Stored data
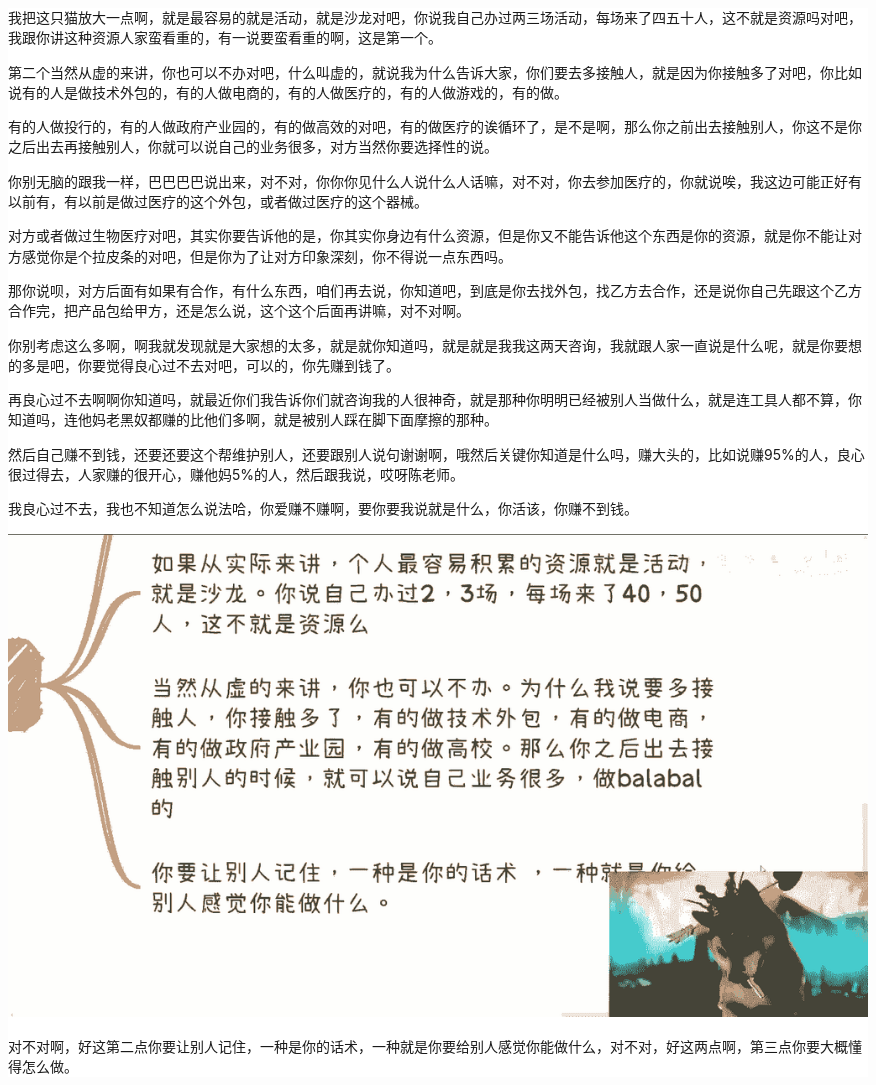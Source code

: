 我把这只猫放大一点啊，就是最容易的就是活动，就是沙龙对吧，你说我自己办过两三场活动，每场来了四五十人，这不就是资源吗对吧，我跟你讲这种资源人家蛮看重的，有一说要蛮看重的啊，这是第一个。

第二个当然从虚的来讲，你也可以不办对吧，什么叫虚的，就说我为什么告诉大家，你们要去多接触人，就是因为你接触多了对吧，你比如说有的人是做技术外包的，有的人做电商的，有的人做医疗的，有的人做游戏的，有的做。

有的人做投行的，有的人做政府产业园的，有的做高效的对吧，有的做医疗的诶循环了，是不是啊，那么你之前出去接触别人，你这不是你之后出去再接触别人，你就可以说自己的业务很多，对方当然你要选择性的说。

你别无脑的跟我一样，巴巴巴巴说出来，对不对，你你你见什么人说什么人话嘛，对不对，你去参加医疗的，你就说唉，我这边可能正好有以前有，有以前是做过医疗的这个外包，或者做过医疗的这个器械。

对方或者做过生物医疗对吧，其实你要告诉他的是，你其实你身边有什么资源，但是你又不能告诉他这个东西是你的资源，就是你不能让对方感觉你是个拉皮条的对吧，但是你为了让对方印象深刻，你不得说一点东西吗。

那你说呗，对方后面有如果有合作，有什么东西，咱们再去说，你知道吧，到底是你去找外包，找乙方去合作，还是说你自己先跟这个乙方合作完，把产品包给甲方，还是怎么说，这个这个后面再讲嘛，对不对啊。

你别考虑这么多啊，啊我就发现就是大家想的太多，就是就你知道吗，就是就是我我这两天咨询，我就跟人家一直说是什么呢，就是你要想的多是吧，你要觉得良心过不去对吧，可以的，你先赚到钱了。

再良心过不去啊啊你知道吗，就最近你们我告诉你们就咨询我的人很神奇，就是那种你明明已经被别人当做什么，就是连工具人都不算，你知道吗，连他妈老黑奴都赚的比他们多啊，就是被别人踩在脚下面摩擦的那种。

然后自己赚不到钱，还要还要这个帮维护别人，还要跟别人说句谢谢啊，哦然后关键你知道是什么吗，赚大头的，比如说赚95%的人，良心很过得去，人家赚的很开心，赚他妈5%的人，然后跟我说，哎呀陈老师。

我良心过不去，我也不知道怎么说法哈，你爱赚不赚啊，要你要我说就是什么，你活该，你赚不到钱。

![](img/a55f5e0801576a1836fe1cb635a34fbf_23.png)

对不对啊，好这第二点你要让别人记住，一种是你的话术，一种就是你要给别人感觉你能做什么，对不对，好这两点啊，第三点你要大概懂得怎么做。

◆ What you need to do:
Output the data exactly. Pictures don't belong in the result.

◆ Solution:
Source code

: 我把这只猫放大一点啊，就是最容易的就是活动，就是沙龙对吧，你说我自己办过两三场活动，每场来了四五十人，这不就是资源吗对吧，我跟你讲这种资源人家蛮看重的，有一说要蛮看重的啊，这是第一个。

第二个当然从虚的来讲，你也可以不办对吧，什么叫虚的，就说我为什么告诉大家，你们要去多接触人，就是因为你接触多了对吧，你比如说有的人是做技术外包的，有的人做电商的，有的人做医疗的，有的人做游戏的，有的做。

有的人做投行的，有的人做政府产业园的，有的做高效的对吧，有的做医疗的诶循环了，是不是啊，那么你之前出去接触别人，你这不是你之后出去再接触别人，你就可以说自己的业务很多，对方当然你要选择性的说。

你别无脑的跟我一样，巴巴巴巴说出来，对不对，你你你见什么人说什么人话嘛，对不对，你去参加医疗的，你就说唉，我这边可能正好有以前有，有以前是做过医疗的这个外包，或者做过医疗的这个器械。

对方或者做过生物医疗对吧，其实你要告诉他的是，你其实你身边有什么资源，但是你又不能告诉他这个东西是你的资源，就是你不能让对方感觉你是个拉皮条的对吧，但是你为了让对方印象深刻，你不得说一点东西吗。

那你说呗，对方后面有如果有合作，有什么东西，咱们再去说，你知道吧，到底是你去找外包，找乙方去合作，还是说你自己先跟这个乙方合作完，把产品包给甲方，还是怎么说，这个这个后面再讲嘛，对不对啊。

你别考虑这么多啊，啊我就发现就是大家想的太多，就是就你知道吗，就是就是我我这两天咨询，我就跟人家一直说是什么呢，就是你要想的多是吧，你要觉得良心过不去对吧，可以的，你先赚到钱了。

再良心过不去啊啊你知道吗，就最近你们我告诉你们就咨询我的人很神奇，就是那种你明明已经被别人当做什么，就是连工具人都不算，你知道吗，连他妈老黑奴都赚的比他们多啊，就是被别人踩在脚下面摩擦的那种。

然后自己赚不到钱，还要还要这个帮维护别人，还要跟别人说句谢谢啊，哦然后关键你知道是什么吗，赚大头的，比如说赚95%的人，良心很过得去，人家赚的很开心，赚他妈5%的人，然后跟我说，哎呀陈老师。

我良心过不去，我也不知道怎么说法哈，你爱赚不赚啊，要你要我说就是什么，你活该，你赚不到钱。

![](img/a55f5e0801576a1836fe1cb635a34fbf_23.png)

对不对啊，好这第二点你要让别人记住，一种是你的话术，一种就是你要给别人感觉你能做什么，对不对，好这两点啊，第三点你要大概懂得怎么做。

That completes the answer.